TASK STATEMENT – Without the pictures, write the listing below out again, line for line.

DATA IN THIS EXERCISE –
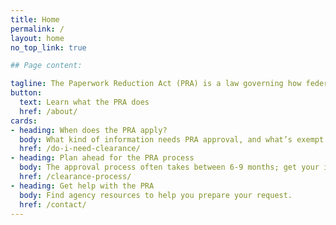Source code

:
 ```yaml
---
title: Home
permalink: /
layout: home
no_top_link: true

## Page content:

tagline: The Paperwork Reduction Act (PRA) is a law governing how federal agencies collect information from the American public.
button:
  text: Learn what the PRA does
  href: /about/
cards:
- heading: When does the PRA apply?
  body: What kind of information needs PRA approval, and what’s exempt.
  href: /do-i-need-clearance/
- heading: Plan ahead for the PRA process
  body: The approval process often takes between 6-9 months; get your information organized early.
  href: /clearance-process/
- heading: Get help with the PRA
  body: Find agency resources to help you prepare your request.
  href: /contact/
---
```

EXERCISE RESPONSE –
Source code

:
 ```yaml
---
title: Home
permalink: /
layout: home
no_top_link: true

## Page content:

tagline: The Paperwork Reduction Act (PRA) is a law governing how federal agencies collect information from the American public.
button:
  text: Learn what the PRA does
  href: /about/
cards:
- heading: When does the PRA apply?
  body: What kind of information needs PRA approval, and what’s exempt.
  href: /do-i-need-clearance/
- heading: Plan ahead for the PRA process
  body: The approval process often takes between 6-9 months; get your information organized early.
  href: /clearance-process/
- heading: Get help with the PRA
  body: Find agency resources to help you prepare your request.
  href: /contact/
---
```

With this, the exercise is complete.